Massacre at Drogheda
Ormonde had garrisoned Drogheda with 3,000 of his choicest troops. They were partly English, and were commanded by a brave loyalist, Sir Arthur Aston. This was really the most important town in Ireland; and Cromwell, whose skill as a military general cannot be disputed, at once determined to lay siege to it. He encamped before the devoted city on the 2nd of September, and in a few days had his siege guns posted on the hill shown in the accompanying illustration, and still known as Cromwell's Fort. Two breaches were made on the 10th, and he sent in his storming parties about five o'clock in the evening. Earthworks had been thrown up inside, and the garrison resisted with undiminished bravery. The besieged at last wavered; quarter [8] was promised to them, and they yielded; but the promise came from men who knew neither how to keep faith or to show mercy. The brave Governor, Sir Arthur Aston, retired with his staff to an old mill on an eminence, but they were disarmed and slain in cold blood. The officers and soldiers were first exterminated, and then men, women, and children were put to the sword. The butchery occupied five entire days: Cromwell has himself described the scene, and glories in his cruelty. Another eyewitness, an officer in his army, has described it also, but with some faint touch of remorse.
Massacre at Drogheda
A number of the townspeople fled for safety to St. Peter's Church, on the north side of the city, but every one of them was murdered, all defenceless and unarmed as they were; others took refuge in the church steeple, but it was of wood, and Cromwell himself gave orders that it should be set on fire, and those who attempted to escape the flames were piked. The principal ladies of the city had sheltered themselves in the crypts. It might have been supposed that this precaution should be unnecessary, or, at least, that English officers would respect their sex; but, alas for common humanity! it was not so. When the slaughter had been accomplished above, it was continued below.

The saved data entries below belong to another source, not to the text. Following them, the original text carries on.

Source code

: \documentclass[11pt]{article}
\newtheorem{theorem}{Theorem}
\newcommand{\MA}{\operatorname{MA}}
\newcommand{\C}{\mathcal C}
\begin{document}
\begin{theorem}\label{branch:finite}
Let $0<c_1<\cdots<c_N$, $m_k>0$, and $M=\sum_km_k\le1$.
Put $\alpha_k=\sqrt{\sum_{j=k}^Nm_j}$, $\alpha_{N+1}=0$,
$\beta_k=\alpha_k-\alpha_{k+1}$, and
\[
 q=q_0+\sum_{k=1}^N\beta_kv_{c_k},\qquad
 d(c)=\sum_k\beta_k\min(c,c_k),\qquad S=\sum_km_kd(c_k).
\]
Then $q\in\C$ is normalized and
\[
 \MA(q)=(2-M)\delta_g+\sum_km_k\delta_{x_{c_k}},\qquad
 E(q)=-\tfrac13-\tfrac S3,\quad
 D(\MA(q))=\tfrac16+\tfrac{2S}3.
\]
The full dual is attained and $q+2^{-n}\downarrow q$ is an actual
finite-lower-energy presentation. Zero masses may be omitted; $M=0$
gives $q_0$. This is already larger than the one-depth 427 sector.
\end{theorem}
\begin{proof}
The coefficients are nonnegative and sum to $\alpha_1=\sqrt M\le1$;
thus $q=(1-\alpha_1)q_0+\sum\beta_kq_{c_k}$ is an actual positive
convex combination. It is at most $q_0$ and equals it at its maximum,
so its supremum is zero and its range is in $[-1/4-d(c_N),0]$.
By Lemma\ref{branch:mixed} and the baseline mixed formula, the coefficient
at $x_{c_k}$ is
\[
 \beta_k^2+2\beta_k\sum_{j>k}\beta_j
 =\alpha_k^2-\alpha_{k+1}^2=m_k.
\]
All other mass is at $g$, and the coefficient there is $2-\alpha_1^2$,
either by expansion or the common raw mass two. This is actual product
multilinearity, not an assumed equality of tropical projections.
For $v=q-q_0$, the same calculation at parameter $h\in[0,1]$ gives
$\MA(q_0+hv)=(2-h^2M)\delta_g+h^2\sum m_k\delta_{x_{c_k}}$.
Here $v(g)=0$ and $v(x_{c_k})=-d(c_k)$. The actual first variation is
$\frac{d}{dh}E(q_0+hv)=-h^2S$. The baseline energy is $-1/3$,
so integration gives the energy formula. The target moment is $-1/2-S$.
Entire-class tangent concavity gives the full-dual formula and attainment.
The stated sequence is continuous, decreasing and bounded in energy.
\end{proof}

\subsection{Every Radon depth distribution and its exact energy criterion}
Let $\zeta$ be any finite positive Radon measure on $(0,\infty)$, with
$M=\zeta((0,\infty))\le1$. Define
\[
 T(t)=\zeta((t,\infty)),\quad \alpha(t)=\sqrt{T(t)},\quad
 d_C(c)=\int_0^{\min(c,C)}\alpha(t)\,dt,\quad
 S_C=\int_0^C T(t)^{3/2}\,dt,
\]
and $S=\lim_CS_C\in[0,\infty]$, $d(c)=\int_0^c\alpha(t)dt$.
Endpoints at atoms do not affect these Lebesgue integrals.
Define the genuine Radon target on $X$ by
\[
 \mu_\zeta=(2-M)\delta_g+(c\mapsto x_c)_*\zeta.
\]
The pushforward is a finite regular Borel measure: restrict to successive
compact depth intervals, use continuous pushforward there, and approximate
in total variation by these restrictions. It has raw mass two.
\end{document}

Neither youth nor beauty was spared. Thomas Wood, who was one of these officers, and brother to Anthony Wood, the Oxford historian, says he found in these vaults "the flower and choicest of the women and ladies belonging to the town; amongst whom, a most handsome virgin, arrayed in costly and gorgeous apparel, kneeled down to him with tears and prayers to save her life." Touched by her beauty and her entreaties, he attempted to save her, and took her out of the church; but even his protection could not save her. A soldier thrust his sword into her body; and the officer, recovering from his momentary fit of compassion, "flung her down over the rocks," according to his own account, but first took care to possess himself of her money and jewels. This officer also mentions that the soldiers were in the habit of taking up a child, and using it as a buckler, when they wished to ascend the lofts and galleries of the church, to save themselves from being shot or brained. It is an evidence that they knew their victims to be less cruel than themselves, or the expedient would not have been found to answer.
Cromwell's Fort, Drogheda
Cromwell wrote an account of this massacre to the "Council of State." His letters, as his admiring editor observes, "tell their own tale;"[9] and unquestionably that tale plainly intimates that whether the Republican General were hypocrite or fanatic—and it is probable he was a compound of both—he certainly, on his own showing, was little less than a demon of cruelty. Cromwell writes thus: "It hath pleased God to bless our endeavours at Drogheda. After battery we stormed it. The enemy were about 3,000 strong in the town. They made a stout resistance. I believe we put to the sword the whole number of defendants. I do not think thirty of the whole number escaped with their lives. Those that did are in safe custody for the Barbadoes. This hath been a marvellous great mercy." In another letter he says that this "great thing" was done "by the Spirit of God."
Notes
[8] Quarter.—Cromwell says, in his letters, that quarter was not promised; Leland and Carte say that it was.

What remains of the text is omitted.